» **Task prompt**
Copy the entries below exactly. Images do not belong in the copy.

[Dataset entries]
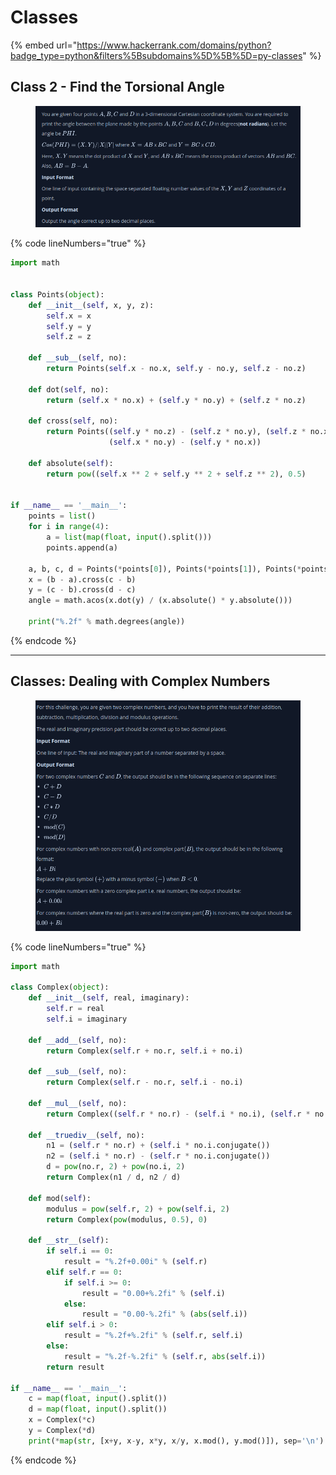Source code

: # Classes

{% embed url="https://www.hackerrank.com/domains/python?badge_type=python&filters%5Bsubdomains%5D%5B%5D=py-classes" %}

## Class 2 - Find the Torsional Angle

<figure><img src="../.gitbook/assets/image (81).png" alt=""><figcaption></figcaption></figure>

{% code lineNumbers="true" %}
```python
import math


class Points(object):
    def __init__(self, x, y, z):
        self.x = x
        self.y = y
        self.z = z

    def __sub__(self, no):
        return Points(self.x - no.x, self.y - no.y, self.z - no.z)

    def dot(self, no):
        return (self.x * no.x) + (self.y * no.y) + (self.z * no.z)

    def cross(self, no):
        return Points((self.y * no.z) - (self.z * no.y), (self.z * no.x) - (self.x * no.z),
                      (self.x * no.y) - (self.y * no.x))

    def absolute(self):
        return pow((self.x ** 2 + self.y ** 2 + self.z ** 2), 0.5)


if __name__ == '__main__':
    points = list()
    for i in range(4):
        a = list(map(float, input().split()))
        points.append(a)

    a, b, c, d = Points(*points[0]), Points(*points[1]), Points(*points[2]), Points(*points[3])
    x = (b - a).cross(c - b)
    y = (c - b).cross(d - c)
    angle = math.acos(x.dot(y) / (x.absolute() * y.absolute()))

    print("%.2f" % math.degrees(angle))
```
{% endcode %}

***

## Classes: Dealing with Complex Numbers

<figure><img src="../.gitbook/assets/image (82).png" alt=""><figcaption></figcaption></figure>

{% code lineNumbers="true" %}
```python
import math

class Complex(object):
    def __init__(self, real, imaginary):
        self.r = real
        self.i = imaginary
        
    def __add__(self, no):
        return Complex(self.r + no.r, self.i + no.i)
        
    def __sub__(self, no):
        return Complex(self.r - no.r, self.i - no.i)
        
    def __mul__(self, no):
        return Complex((self.r * no.r) - (self.i * no.i), (self.r * no.i) + (self.i * no.r))

    def __truediv__(self, no):
        n1 = (self.r * no.r) + (self.i * no.i.conjugate())
        n2 = (self.i * no.r) - (self.r * no.i.conjugate())
        d = pow(no.r, 2) + pow(no.i, 2)
        return Complex(n1 / d, n2 / d)

    def mod(self):
        modulus = pow(self.r, 2) + pow(self.i, 2)
        return Complex(pow(modulus, 0.5), 0)

    def __str__(self):
        if self.i == 0:
            result = "%.2f+0.00i" % (self.r)
        elif self.r == 0:
            if self.i >= 0:
                result = "0.00+%.2fi" % (self.i)
            else:
                result = "0.00-%.2fi" % (abs(self.i))
        elif self.i > 0:
            result = "%.2f+%.2fi" % (self.r, self.i)
        else:
            result = "%.2f-%.2fi" % (self.r, abs(self.i))
        return result

if __name__ == '__main__':
    c = map(float, input().split())
    d = map(float, input().split())
    x = Complex(*c)
    y = Complex(*d)
    print(*map(str, [x+y, x-y, x*y, x/y, x.mod(), y.mod()]), sep='\n')
```
{% endcode %}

» **Exercise answer**
Source code

: # Classes

{% embed url="https://www.hackerrank.com/domains/python?badge_type=python&filters%5Bsubdomains%5D%5B%5D=py-classes" %}

## Class 2 - Find the Torsional Angle

<figure><img src="../.gitbook/assets/image (81).png" alt=""><figcaption></figcaption></figure>

{% code lineNumbers="true" %}
```python
import math


class Points(object):
    def __init__(self, x, y, z):
        self.x = x
        self.y = y
        self.z = z

    def __sub__(self, no):
        return Points(self.x - no.x, self.y - no.y, self.z - no.z)

    def dot(self, no):
        return (self.x * no.x) + (self.y * no.y) + (self.z * no.z)

    def cross(self, no):
        return Points((self.y * no.z) - (self.z * no.y), (self.z * no.x) - (self.x * no.z),
                      (self.x * no.y) - (self.y * no.x))

    def absolute(self):
        return pow((self.x ** 2 + self.y ** 2 + self.z ** 2), 0.5)


if __name__ == '__main__':
    points = list()
    for i in range(4):
        a = list(map(float, input().split()))
        points.append(a)

    a, b, c, d = Points(*points[0]), Points(*points[1]), Points(*points[2]), Points(*points[3])
    x = (b - a).cross(c - b)
    y = (c - b).cross(d - c)
    angle = math.acos(x.dot(y) / (x.absolute() * y.absolute()))

    print("%.2f" % math.degrees(angle))
```
{% endcode %}

***

## Classes: Dealing with Complex Numbers

<figure><img src="../.gitbook/assets/image (82).png" alt=""><figcaption></figcaption></figure>

{% code lineNumbers="true" %}
```python
import math

class Complex(object):
    def __init__(self, real, imaginary):
        self.r = real
        self.i = imaginary
        
    def __add__(self, no):
        return Complex(self.r + no.r, self.i + no.i)
        
    def __sub__(self, no):
        return Complex(self.r - no.r, self.i - no.i)
        
    def __mul__(self, no):
        return Complex((self.r * no.r) - (self.i * no.i), (self.r * no.i) + (self.i * no.r))

    def __truediv__(self, no):
        n1 = (self.r * no.r) + (self.i * no.i.conjugate())
        n2 = (self.i * no.r) - (self.r * no.i.conjugate())
        d = pow(no.r, 2) + pow(no.i, 2)
        return Complex(n1 / d, n2 / d)

    def mod(self):
        modulus = pow(self.r, 2) + pow(self.i, 2)
        return Complex(pow(modulus, 0.5), 0)

    def __str__(self):
        if self.i == 0:
            result = "%.2f+0.00i" % (self.r)
        elif self.r == 0:
            if self.i >= 0:
                result = "0.00+%.2fi" % (self.i)
            else:
                result = "0.00-%.2fi" % (abs(self.i))
        elif self.i > 0:
            result = "%.2f+%.2fi" % (self.r, self.i)
        else:
            result = "%.2f-%.2fi" % (self.r, abs(self.i))
        return result

if __name__ == '__main__':
    c = map(float, input().split())
    d = map(float, input().split())
    x = Complex(*c)
    y = Complex(*d)
    print(*map(str, [x+y, x-y, x*y, x/y, x.mod(), y.mod()]), sep='\n')
```
{% endcode %}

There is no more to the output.